Esse padrão dialoga com Daniel Kahneman e sua teoria de vieses cognitivos: o cérebro humano privilegia perdas simbólicas.

7. Jurisprudência e repercussão geral: o atleta como caso-limite constitucional

Questões prejudiciais relevantes:

Até que ponto a exposição midiática de atletas configura abuso de direito?

Existe limite constitucional para a “liberdade de interpretação pública” da performance esportiva?

A crítica esportiva pode se converter em dano moral coletivo reverso?

Repercussão geral (STF):

Tema 786 (RE 1010606): liberdade de expressão vs direito ao esquecimento

ADI 4815: biografias não autorizadas

ADPF 130: liberdade de imprensa

STJ (linha consolidada):

proteção da imagem como ativo econômico

indenização por uso indevido de imagem em contexto comercial

responsabilização por dano moral em exposição vexatória

8. Psicologia e psiquiatria da idolatria esportiva

Sob lente clínica:

Sigmund Freud: projeção e ideal do eu

Aaron Beck: distorções cognitivas coletivas

Wilfred Bion: grupos e “contenção emocional”

R. D. Laing: sofrimento como estrutura social

O público não apenas observa o atleta. Ele descarrega sobre ele:

frustrações nacionais

expectativas simbólicas

ansiedade de pertencimento

9. Literatura e cultura: o herói trágico contemporâneo

A figura do ídolo esportivo dialoga com:

O Estrangeiro → indiferença do julgamento social

Grande Sertão: Veredas → existência como travessia

Memórias Póstumas de Brás Cubas → ironia da reputação

No cenário mundial:

Dostoiévski: culpa pública e julgamento moral

Kafka: processo sem rosto (a internet como tribunal difuso)

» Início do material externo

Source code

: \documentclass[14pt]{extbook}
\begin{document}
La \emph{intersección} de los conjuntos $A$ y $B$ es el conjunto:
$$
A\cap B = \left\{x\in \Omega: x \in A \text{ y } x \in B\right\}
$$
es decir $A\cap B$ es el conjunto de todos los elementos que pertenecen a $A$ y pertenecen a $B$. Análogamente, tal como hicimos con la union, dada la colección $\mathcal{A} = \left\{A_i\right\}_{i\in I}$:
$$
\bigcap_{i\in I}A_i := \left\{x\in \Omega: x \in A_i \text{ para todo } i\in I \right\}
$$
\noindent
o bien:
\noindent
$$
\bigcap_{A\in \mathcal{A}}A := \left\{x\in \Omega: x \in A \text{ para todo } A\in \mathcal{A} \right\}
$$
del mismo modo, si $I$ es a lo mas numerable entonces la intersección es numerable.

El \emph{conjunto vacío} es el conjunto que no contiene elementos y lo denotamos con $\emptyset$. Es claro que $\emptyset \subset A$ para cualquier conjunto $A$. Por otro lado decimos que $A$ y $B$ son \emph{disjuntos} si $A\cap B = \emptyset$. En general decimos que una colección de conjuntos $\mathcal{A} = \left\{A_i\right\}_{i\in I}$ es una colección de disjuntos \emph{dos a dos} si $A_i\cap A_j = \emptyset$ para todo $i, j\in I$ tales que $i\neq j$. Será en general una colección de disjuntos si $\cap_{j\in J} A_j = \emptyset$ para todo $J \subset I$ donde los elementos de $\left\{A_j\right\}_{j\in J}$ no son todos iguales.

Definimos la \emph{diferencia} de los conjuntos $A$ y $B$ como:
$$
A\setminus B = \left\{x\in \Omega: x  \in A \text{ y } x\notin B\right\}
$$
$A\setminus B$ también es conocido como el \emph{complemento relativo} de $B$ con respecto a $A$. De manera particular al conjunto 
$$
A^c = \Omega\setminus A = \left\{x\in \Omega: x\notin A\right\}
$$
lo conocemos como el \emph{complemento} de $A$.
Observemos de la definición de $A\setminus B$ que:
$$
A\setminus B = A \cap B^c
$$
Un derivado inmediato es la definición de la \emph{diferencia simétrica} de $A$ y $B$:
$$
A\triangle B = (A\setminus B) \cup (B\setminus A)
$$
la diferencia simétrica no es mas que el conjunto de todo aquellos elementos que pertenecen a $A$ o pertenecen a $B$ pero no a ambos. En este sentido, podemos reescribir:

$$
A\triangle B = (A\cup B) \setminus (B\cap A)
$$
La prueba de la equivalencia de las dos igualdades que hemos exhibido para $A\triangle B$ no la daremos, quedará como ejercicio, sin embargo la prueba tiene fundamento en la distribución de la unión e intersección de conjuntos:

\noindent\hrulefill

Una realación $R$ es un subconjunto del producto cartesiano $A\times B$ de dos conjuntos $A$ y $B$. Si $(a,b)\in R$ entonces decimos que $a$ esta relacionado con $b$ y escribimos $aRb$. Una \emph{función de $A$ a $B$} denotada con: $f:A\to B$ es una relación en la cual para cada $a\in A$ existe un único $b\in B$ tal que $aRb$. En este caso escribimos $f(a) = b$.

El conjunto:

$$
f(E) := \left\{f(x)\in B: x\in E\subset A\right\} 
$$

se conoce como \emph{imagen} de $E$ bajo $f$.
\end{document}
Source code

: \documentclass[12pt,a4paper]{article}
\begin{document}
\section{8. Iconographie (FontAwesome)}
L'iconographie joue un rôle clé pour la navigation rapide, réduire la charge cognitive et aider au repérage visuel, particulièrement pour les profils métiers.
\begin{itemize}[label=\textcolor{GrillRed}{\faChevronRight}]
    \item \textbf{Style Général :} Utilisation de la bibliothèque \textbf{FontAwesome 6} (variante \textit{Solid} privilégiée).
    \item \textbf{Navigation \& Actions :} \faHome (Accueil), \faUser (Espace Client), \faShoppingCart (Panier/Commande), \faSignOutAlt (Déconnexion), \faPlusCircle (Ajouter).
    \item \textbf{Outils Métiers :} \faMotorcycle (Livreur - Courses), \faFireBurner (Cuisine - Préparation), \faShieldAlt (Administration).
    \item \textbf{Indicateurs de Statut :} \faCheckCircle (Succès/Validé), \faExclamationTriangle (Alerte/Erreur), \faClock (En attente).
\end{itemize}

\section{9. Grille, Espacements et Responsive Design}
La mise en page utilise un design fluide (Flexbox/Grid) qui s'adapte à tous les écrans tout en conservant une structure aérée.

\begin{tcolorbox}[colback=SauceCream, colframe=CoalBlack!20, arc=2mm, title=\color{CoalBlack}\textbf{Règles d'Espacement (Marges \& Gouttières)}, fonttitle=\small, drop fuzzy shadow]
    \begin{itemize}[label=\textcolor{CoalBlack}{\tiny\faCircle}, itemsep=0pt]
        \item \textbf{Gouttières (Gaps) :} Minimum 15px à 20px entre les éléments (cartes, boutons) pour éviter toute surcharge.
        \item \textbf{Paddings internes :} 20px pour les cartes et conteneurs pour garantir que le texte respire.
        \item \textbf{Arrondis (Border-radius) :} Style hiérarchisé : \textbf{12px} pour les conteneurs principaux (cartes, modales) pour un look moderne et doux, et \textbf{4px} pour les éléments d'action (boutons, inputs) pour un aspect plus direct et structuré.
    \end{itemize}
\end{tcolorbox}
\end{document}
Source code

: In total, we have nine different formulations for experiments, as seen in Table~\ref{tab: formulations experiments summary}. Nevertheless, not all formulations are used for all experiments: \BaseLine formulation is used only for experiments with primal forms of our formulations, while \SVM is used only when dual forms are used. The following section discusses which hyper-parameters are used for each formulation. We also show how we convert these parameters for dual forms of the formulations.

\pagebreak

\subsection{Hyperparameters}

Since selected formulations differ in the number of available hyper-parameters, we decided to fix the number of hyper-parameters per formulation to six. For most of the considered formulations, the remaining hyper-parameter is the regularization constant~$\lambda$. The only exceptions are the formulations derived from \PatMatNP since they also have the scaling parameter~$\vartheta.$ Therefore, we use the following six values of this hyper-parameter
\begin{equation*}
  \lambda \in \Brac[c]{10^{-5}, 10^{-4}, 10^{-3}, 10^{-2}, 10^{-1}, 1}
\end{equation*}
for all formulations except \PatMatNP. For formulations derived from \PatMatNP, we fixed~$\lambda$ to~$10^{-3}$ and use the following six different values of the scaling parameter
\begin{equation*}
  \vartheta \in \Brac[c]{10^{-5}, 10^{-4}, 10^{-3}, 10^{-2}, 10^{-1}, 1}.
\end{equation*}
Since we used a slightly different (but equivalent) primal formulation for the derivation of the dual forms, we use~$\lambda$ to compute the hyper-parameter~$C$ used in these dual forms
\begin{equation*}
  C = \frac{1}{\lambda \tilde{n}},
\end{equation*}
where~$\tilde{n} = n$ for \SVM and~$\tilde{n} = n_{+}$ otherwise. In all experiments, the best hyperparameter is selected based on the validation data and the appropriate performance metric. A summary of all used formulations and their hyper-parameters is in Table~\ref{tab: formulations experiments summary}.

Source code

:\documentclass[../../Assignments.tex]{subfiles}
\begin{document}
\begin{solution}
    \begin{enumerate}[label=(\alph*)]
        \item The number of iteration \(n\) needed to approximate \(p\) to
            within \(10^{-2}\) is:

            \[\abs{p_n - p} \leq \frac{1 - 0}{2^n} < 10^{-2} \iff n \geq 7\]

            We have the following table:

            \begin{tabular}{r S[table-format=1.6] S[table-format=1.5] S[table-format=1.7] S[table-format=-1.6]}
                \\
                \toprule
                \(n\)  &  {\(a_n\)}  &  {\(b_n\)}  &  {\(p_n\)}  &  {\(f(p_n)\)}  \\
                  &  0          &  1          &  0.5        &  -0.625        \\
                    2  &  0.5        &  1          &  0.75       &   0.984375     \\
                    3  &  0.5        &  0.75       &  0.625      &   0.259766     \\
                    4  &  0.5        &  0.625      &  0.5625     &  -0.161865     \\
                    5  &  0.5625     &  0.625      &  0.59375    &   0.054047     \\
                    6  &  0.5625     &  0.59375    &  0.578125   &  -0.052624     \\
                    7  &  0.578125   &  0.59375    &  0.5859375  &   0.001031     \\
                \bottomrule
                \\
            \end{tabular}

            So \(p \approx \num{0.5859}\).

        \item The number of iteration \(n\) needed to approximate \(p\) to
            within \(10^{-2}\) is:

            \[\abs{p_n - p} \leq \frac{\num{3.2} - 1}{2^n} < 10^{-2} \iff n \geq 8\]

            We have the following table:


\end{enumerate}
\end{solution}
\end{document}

Orwell: vigilância simbólica permanente

10. Cinema e séries: o atleta como narrativa de colapso emocional

The Last Dance (Michael Jordan): pressão como arquitetura de genialidade

Sunderland ‘Til I Die: decadência emocional coletiva de clubes

Drive to Survive: narrativa algorítmica do desempenho

Black Mirror: identidade fragmentada sob vigilância

documentários sobre Pelé: construção mítica do herói nacional

Essas obras revelam um padrão:

O esporte moderno é menos competição e mais dramaturgia emocional global.

11. Diálogo interdisciplinar (síntese crítica)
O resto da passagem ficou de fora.